• **Exercise requirements**:
Lift out, unaltered, the lines of the material below between the line holding "- Em particular, alunos" and the line holding "- O LPI oferece", counting both.

********************

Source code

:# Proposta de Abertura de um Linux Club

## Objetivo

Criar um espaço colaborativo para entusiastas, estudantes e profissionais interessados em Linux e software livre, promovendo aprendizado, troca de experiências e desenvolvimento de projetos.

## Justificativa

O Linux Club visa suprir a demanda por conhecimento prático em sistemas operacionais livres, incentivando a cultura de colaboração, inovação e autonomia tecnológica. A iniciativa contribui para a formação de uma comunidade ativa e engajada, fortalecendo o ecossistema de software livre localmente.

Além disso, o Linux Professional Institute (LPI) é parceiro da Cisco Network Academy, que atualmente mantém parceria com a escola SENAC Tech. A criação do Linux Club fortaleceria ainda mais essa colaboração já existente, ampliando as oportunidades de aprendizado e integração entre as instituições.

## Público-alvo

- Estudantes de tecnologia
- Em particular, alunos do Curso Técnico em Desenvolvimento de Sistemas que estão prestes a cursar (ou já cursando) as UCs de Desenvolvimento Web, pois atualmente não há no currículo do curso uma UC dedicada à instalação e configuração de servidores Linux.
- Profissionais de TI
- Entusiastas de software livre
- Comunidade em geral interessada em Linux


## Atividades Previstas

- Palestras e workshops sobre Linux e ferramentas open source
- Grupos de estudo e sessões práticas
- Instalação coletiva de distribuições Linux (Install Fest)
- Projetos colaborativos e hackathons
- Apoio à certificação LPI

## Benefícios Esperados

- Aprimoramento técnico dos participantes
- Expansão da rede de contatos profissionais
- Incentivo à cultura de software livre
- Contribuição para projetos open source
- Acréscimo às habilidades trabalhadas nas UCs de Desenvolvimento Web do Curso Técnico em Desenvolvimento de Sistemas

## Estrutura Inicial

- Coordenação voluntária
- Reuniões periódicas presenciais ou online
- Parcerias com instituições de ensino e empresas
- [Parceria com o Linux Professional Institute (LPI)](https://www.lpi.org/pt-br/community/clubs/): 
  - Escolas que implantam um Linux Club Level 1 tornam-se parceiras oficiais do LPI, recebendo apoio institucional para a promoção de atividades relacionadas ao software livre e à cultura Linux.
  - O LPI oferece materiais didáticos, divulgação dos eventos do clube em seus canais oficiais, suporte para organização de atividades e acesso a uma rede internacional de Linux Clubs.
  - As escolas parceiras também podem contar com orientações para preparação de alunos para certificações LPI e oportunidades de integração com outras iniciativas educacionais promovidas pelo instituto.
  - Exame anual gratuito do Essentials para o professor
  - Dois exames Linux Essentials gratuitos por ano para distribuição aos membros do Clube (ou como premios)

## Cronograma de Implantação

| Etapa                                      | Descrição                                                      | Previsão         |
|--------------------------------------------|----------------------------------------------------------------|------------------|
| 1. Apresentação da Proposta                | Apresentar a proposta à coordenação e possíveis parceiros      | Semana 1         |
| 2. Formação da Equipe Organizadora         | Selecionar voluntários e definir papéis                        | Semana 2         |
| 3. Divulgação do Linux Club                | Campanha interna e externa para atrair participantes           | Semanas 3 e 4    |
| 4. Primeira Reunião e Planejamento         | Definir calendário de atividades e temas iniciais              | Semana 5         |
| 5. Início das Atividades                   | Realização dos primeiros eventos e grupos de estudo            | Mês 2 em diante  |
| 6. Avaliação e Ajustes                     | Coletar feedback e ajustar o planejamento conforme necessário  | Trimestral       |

********************

• **Response to the task**:
- Em particular, alunos do Curso Técnico em Desenvolvimento de Sistemas que estão prestes a cursar (ou já cursando) as UCs de Desenvolvimento Web, pois atualmente não há no currículo do curso uma UC dedicada à instalação e configuração de servidores Linux.
- Profissionais de TI
- Entusiastas de software livre
- Comunidade em geral interessada em Linux


## Atividades Previstas

- Palestras e workshops sobre Linux e ferramentas open source
- Grupos de estudo e sessões práticas
- Instalação coletiva de distribuições Linux (Install Fest)
- Projetos colaborativos e hackathons
- Apoio à certificação LPI

## Benefícios Esperados

- Aprimoramento técnico dos participantes
- Expansão da rede de contatos profissionais
- Incentivo à cultura de software livre
- Contribuição para projetos open source
- Acréscimo às habilidades trabalhadas nas UCs de Desenvolvimento Web do Curso Técnico em Desenvolvimento de Sistemas

## Estrutura Inicial

- Coordenação voluntária
- Reuniões periódicas presenciais ou online
- Parcerias com instituições de ensino e empresas
- [Parceria com o Linux Professional Institute (LPI)](https://www.lpi.org/pt-br/community/clubs/): 
  - Escolas que implantam um Linux Club Level 1 tornam-se parceiras oficiais do LPI, recebendo apoio institucional para a promoção de atividades relacionadas ao software livre e à cultura Linux.
  - O LPI oferece materiais didáticos, divulgação dos eventos do clube em seus canais oficiais, suporte para organização de atividades e acesso a uma rede internacional de Linux Clubs.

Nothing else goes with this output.